What you need to do:
I'd like the entries reproduced exactly, with the images omitted.

(Saved entries)
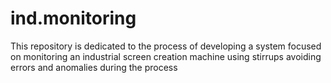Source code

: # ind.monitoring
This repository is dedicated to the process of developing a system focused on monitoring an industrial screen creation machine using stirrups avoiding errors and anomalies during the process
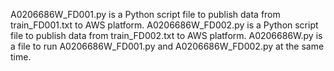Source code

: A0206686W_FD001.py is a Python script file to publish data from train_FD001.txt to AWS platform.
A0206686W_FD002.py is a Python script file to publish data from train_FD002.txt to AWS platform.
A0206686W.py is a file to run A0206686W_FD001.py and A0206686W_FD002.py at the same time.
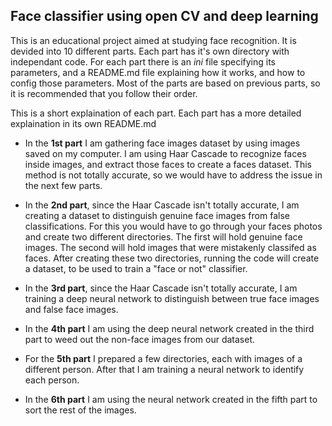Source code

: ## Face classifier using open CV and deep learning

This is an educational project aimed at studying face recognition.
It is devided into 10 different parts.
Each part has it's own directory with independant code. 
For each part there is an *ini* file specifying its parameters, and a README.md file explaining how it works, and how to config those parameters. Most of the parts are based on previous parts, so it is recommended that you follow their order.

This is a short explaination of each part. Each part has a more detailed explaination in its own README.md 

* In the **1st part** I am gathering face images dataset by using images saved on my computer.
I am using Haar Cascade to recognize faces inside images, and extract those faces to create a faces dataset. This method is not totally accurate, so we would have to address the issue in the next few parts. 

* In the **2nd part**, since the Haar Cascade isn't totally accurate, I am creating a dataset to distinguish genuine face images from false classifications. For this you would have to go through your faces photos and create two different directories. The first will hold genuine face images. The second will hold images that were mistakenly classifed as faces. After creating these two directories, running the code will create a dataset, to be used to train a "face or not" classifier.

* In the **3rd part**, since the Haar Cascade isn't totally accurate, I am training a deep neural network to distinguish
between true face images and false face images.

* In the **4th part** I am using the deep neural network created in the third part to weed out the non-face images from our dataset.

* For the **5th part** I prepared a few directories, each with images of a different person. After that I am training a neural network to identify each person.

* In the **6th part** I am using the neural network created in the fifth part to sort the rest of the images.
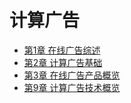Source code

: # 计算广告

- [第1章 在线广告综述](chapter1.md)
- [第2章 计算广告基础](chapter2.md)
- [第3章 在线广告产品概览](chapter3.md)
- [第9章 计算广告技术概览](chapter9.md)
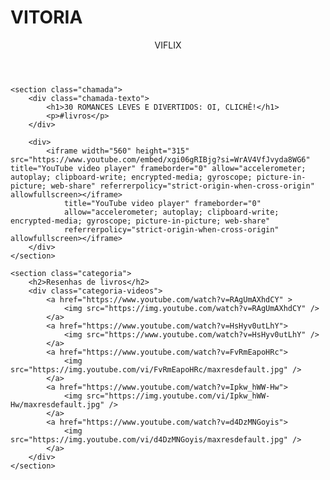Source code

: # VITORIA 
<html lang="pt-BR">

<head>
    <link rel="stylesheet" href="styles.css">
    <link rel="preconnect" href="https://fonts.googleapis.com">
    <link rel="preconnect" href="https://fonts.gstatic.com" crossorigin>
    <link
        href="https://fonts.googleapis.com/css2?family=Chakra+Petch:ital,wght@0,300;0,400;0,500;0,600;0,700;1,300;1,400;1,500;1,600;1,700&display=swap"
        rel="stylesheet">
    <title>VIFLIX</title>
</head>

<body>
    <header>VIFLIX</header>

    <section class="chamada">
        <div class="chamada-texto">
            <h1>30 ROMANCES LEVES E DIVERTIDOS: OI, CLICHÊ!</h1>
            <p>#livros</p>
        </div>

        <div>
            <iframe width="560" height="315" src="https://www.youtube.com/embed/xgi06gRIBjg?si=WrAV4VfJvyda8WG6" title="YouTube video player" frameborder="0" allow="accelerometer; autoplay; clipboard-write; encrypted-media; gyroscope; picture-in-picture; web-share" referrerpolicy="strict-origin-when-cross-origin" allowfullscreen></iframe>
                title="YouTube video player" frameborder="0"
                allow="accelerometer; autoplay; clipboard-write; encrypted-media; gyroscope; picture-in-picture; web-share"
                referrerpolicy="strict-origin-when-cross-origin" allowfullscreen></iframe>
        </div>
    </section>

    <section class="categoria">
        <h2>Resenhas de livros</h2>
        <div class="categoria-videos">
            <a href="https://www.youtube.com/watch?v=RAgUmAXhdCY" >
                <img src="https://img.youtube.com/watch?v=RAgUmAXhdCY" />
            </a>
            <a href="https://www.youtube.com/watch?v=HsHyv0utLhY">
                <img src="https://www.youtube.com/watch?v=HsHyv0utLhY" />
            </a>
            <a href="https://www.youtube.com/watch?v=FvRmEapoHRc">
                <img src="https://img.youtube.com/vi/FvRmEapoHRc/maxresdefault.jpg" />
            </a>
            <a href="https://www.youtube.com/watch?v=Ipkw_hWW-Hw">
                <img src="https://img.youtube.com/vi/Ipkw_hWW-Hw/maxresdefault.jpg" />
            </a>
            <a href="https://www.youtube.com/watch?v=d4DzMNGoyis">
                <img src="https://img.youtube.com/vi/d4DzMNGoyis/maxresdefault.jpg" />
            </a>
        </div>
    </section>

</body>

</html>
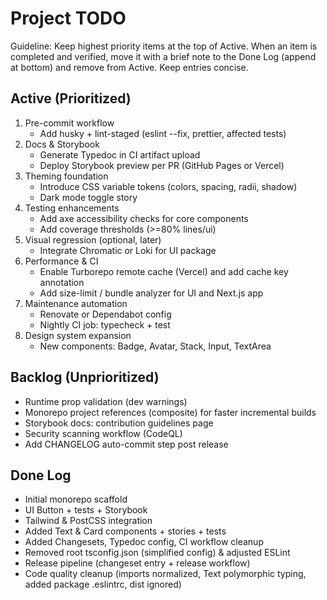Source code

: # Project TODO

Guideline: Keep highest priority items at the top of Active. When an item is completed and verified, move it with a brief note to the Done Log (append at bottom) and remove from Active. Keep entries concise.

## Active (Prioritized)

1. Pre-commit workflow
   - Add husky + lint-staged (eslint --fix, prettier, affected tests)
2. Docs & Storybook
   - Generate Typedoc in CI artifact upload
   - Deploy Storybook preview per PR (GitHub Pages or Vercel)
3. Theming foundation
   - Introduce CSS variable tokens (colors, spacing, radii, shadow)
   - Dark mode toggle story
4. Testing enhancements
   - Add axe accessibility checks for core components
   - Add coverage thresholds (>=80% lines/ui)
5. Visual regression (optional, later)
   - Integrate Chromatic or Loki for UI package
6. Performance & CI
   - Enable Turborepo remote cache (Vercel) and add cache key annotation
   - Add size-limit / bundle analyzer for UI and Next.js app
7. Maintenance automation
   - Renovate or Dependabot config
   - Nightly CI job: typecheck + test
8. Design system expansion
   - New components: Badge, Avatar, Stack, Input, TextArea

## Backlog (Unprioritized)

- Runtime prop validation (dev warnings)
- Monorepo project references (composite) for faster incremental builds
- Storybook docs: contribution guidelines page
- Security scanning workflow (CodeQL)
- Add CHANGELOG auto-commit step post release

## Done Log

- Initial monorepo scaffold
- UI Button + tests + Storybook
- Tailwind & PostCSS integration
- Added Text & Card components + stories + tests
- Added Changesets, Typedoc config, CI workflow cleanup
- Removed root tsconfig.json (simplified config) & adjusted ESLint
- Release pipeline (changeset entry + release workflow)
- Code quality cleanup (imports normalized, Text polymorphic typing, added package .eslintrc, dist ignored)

Reply:
Source code

: # ind.monitoring
This repository is dedicated to the process of developing a system focused on monitoring an industrial screen creation machine using stirrups avoiding errors and anomalies during the process
Source code

: A0206686W_FD001.py is a Python script file to publish data from train_FD001.txt to AWS platform.
A0206686W_FD002.py is a Python script file to publish data from train_FD002.txt to AWS platform.
A0206686W.py is a file to run A0206686W_FD001.py and A0206686W_FD002.py at the same time.
Source code

: ## Face classifier using open CV and deep learning

This is an educational project aimed at studying face recognition.
It is devided into 10 different parts.
Each part has it's own directory with independant code. 
For each part there is an *ini* file specifying its parameters, and a README.md file explaining how it works, and how to config those parameters. Most of the parts are based on previous parts, so it is recommended that you follow their order.

This is a short explaination of each part. Each part has a more detailed explaination in its own README.md 

* In the **1st part** I am gathering face images dataset by using images saved on my computer.
I am using Haar Cascade to recognize faces inside images, and extract those faces to create a faces dataset. This method is not totally accurate, so we would have to address the issue in the next few parts. 

* In the **2nd part**, since the Haar Cascade isn't totally accurate, I am creating a dataset to distinguish genuine face images from false classifications. For this you would have to go through your faces photos and create two different directories. The first will hold genuine face images. The second will hold images that were mistakenly classifed as faces. After creating these two directories, running the code will create a dataset, to be used to train a "face or not" classifier.

* In the **3rd part**, since the Haar Cascade isn't totally accurate, I am training a deep neural network to distinguish
between true face images and false face images.

* In the **4th part** I am using the deep neural network created in the third part to weed out the non-face images from our dataset.

* For the **5th part** I prepared a few directories, each with images of a different person. After that I am training a neural network to identify each person.

* In the **6th part** I am using the neural network created in the fifth part to sort the rest of the images.
Source code

: # 计算广告

- [第1章 在线广告综述](chapter1.md)
- [第2章 计算广告基础](chapter2.md)
- [第3章 在线广告产品概览](chapter3.md)
- [第9章 计算广告技术概览](chapter9.md)
Source code

: # VITORIA 
<html lang="pt-BR">

<head>
    <link rel="stylesheet" href="styles.css">
    <link rel="preconnect" href="https://fonts.googleapis.com">
    <link rel="preconnect" href="https://fonts.gstatic.com" crossorigin>
    <link
        href="https://fonts.googleapis.com/css2?family=Chakra+Petch:ital,wght@0,300;0,400;0,500;0,600;0,700;1,300;1,400;1,500;1,600;1,700&display=swap"
        rel="stylesheet">
    <title>VIFLIX</title>
</head>

<body>
    <header>VIFLIX</header>

    <section class="chamada">
        <div class="chamada-texto">
            <h1>30 ROMANCES LEVES E DIVERTIDOS: OI, CLICHÊ!</h1>
            <p>#livros</p>
        </div>

        <div>
            <iframe width="560" height="315" src="https://www.youtube.com/embed/xgi06gRIBjg?si=WrAV4VfJvyda8WG6" title="YouTube video player" frameborder="0" allow="accelerometer; autoplay; clipboard-write; encrypted-media; gyroscope; picture-in-picture; web-share" referrerpolicy="strict-origin-when-cross-origin" allowfullscreen></iframe>
                title="YouTube video player" frameborder="0"
                allow="accelerometer; autoplay; clipboard-write; encrypted-media; gyroscope; picture-in-picture; web-share"
                referrerpolicy="strict-origin-when-cross-origin" allowfullscreen></iframe>
        </div>
    </section>

    <section class="categoria">
        <h2>Resenhas de livros</h2>
        <div class="categoria-videos">
            <a href="https://www.youtube.com/watch?v=RAgUmAXhdCY" >
                <img src="https://img.youtube.com/watch?v=RAgUmAXhdCY" />
            </a>
            <a href="https://www.youtube.com/watch?v=HsHyv0utLhY">
                <img src="https://www.youtube.com/watch?v=HsHyv0utLhY" />
            </a>
            <a href="https://www.youtube.com/watch?v=FvRmEapoHRc">
                <img src="https://img.youtube.com/vi/FvRmEapoHRc/maxresdefault.jpg" />
            </a>
            <a href="https://www.youtube.com/watch?v=Ipkw_hWW-Hw">
                <img src="https://img.youtube.com/vi/Ipkw_hWW-Hw/maxresdefault.jpg" />
            </a>
            <a href="https://www.youtube.com/watch?v=d4DzMNGoyis">
                <img src="https://img.youtube.com/vi/d4DzMNGoyis/maxresdefault.jpg" />
            </a>
        </div>
    </section>

</body>

</html>
Source code

: # Project TODO

Guideline: Keep highest priority items at the top of Active. When an item is completed and verified, move it with a brief note to the Done Log (append at bottom) and remove from Active. Keep entries concise.

## Active (Prioritized)

1. Pre-commit workflow
   - Add husky + lint-staged (eslint --fix, prettier, affected tests)
2. Docs & Storybook
   - Generate Typedoc in CI artifact upload
   - Deploy Storybook preview per PR (GitHub Pages or Vercel)
3. Theming foundation
   - Introduce CSS variable tokens (colors, spacing, radii, shadow)
   - Dark mode toggle story
4. Testing enhancements
   - Add axe accessibility checks for core components
   - Add coverage thresholds (>=80% lines/ui)
5. Visual regression (optional, later)
   - Integrate Chromatic or Loki for UI package
6. Performance & CI
   - Enable Turborepo remote cache (Vercel) and add cache key annotation
   - Add size-limit / bundle analyzer for UI and Next.js app
7. Maintenance automation
   - Renovate or Dependabot config
   - Nightly CI job: typecheck + test
8. Design system expansion
   - New components: Badge, Avatar, Stack, Input, TextArea

## Backlog (Unprioritized)

- Runtime prop validation (dev warnings)
- Monorepo project references (composite) for faster incremental builds
- Storybook docs: contribution guidelines page
- Security scanning workflow (CodeQL)
- Add CHANGELOG auto-commit step post release

## Done Log

- Initial monorepo scaffold
- UI Button + tests + Storybook
- Tailwind & PostCSS integration
- Added Text & Card components + stories + tests
- Added Changesets, Typedoc config, CI workflow cleanup
- Removed root tsconfig.json (simplified config) & adjusted ESLint
- Release pipeline (changeset entry + release workflow)
- Code quality cleanup (imports normalized, Text polymorphic typing, added package .eslintrc, dist ignored)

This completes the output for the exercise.